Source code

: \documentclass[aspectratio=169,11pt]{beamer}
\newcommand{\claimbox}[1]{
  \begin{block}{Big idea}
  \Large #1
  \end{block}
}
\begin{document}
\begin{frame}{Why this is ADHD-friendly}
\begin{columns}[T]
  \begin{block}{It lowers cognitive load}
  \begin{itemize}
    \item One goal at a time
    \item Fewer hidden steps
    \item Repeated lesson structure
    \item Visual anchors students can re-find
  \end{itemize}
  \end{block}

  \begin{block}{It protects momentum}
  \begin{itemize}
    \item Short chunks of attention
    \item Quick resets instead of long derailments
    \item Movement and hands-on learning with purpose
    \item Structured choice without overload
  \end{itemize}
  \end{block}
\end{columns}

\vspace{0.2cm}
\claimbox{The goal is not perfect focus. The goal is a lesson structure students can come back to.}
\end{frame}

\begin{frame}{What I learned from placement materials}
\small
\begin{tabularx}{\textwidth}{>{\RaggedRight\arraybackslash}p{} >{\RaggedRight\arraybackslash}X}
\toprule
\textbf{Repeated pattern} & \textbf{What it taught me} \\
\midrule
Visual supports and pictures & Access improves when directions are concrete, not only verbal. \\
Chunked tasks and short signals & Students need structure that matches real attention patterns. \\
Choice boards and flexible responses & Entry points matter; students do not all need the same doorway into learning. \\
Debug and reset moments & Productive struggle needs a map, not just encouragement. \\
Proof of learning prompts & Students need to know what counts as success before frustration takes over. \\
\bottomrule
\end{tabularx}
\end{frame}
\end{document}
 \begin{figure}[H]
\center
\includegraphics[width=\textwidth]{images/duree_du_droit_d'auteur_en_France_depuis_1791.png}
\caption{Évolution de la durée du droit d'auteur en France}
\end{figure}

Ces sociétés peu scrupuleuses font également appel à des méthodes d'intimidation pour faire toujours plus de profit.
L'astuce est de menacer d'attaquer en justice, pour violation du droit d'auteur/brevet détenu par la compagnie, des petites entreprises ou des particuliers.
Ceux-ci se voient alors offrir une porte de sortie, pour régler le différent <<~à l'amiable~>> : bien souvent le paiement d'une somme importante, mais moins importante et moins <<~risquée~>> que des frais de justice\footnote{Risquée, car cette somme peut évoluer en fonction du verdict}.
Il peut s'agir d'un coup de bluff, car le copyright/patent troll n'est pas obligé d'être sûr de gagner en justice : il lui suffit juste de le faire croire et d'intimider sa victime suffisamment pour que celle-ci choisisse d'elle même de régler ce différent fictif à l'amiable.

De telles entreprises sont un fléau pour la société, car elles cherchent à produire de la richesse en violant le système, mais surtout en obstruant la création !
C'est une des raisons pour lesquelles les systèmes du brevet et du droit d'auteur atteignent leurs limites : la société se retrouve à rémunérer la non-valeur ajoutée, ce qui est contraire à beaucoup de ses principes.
───
All of the material above needs to be transcribed verbatim.

- [YOUR RESPONSE]:
Source code

: \documentclass[aspectratio=169,11pt]{beamer}
\newcommand{\claimbox}[1]{
  \begin{block}{Big idea}
  \Large #1
  \end{block}
}
\begin{document}
\begin{frame}{Why this is ADHD-friendly}
\begin{columns}[T]
  \begin{block}{It lowers cognitive load}
  \begin{itemize}
    \item One goal at a time
    \item Fewer hidden steps
    \item Repeated lesson structure
    \item Visual anchors students can re-find
  \end{itemize}
  \end{block}

  \begin{block}{It protects momentum}
  \begin{itemize}
    \item Short chunks of attention
    \item Quick resets instead of long derailments
    \item Movement and hands-on learning with purpose
    \item Structured choice without overload
  \end{itemize}
  \end{block}
\end{columns}

\vspace{0.2cm}
\claimbox{The goal is not perfect focus. The goal is a lesson structure students can come back to.}
\end{frame}

\begin{frame}{What I learned from placement materials}
\small
\begin{tabularx}{\textwidth}{>{\RaggedRight\arraybackslash}p{} >{\RaggedRight\arraybackslash}X}
\toprule
\textbf{Repeated pattern} & \textbf{What it taught me} \\
\midrule
Visual supports and pictures & Access improves when directions are concrete, not only verbal. \\
Chunked tasks and short signals & Students need structure that matches real attention patterns. \\
Choice boards and flexible responses & Entry points matter; students do not all need the same doorway into learning. \\
Debug and reset moments & Productive struggle needs a map, not just encouragement. \\
Proof of learning prompts & Students need to know what counts as success before frustration takes over. \\
\bottomrule
\end{tabularx}
\end{frame}
\end{document}
 \begin{figure}[H]
\center
\includegraphics[width=\textwidth]{images/duree_du_droit_d'auteur_en_France_depuis_1791.png}
\caption{Évolution de la durée du droit d'auteur en France}
\end{figure}

Ces sociétés peu scrupuleuses font également appel à des méthodes d'intimidation pour faire toujours plus de profit.
L'astuce est de menacer d'attaquer en justice, pour violation du droit d'auteur/brevet détenu par la compagnie, des petites entreprises ou des particuliers.
Ceux-ci se voient alors offrir une porte de sortie, pour régler le différent <<~à l'amiable~>> : bien souvent le paiement d'une somme importante, mais moins importante et moins <<~risquée~>> que des frais de justice\footnote{Risquée, car cette somme peut évoluer en fonction du verdict}.
Il peut s'agir d'un coup de bluff, car le copyright/patent troll n'est pas obligé d'être sûr de gagner en justice : il lui suffit juste de le faire croire et d'intimider sa victime suffisamment pour que celle-ci choisisse d'elle même de régler ce différent fictif à l'amiable.

De telles entreprises sont un fléau pour la société, car elles cherchent à produire de la richesse en violant le système, mais surtout en obstruant la création !
C'est une des raisons pour lesquelles les systèmes du brevet et du droit d'auteur atteignent leurs limites : la société se retrouve à rémunérer la non-valeur ajoutée, ce qui est contraire à beaucoup de ses principes.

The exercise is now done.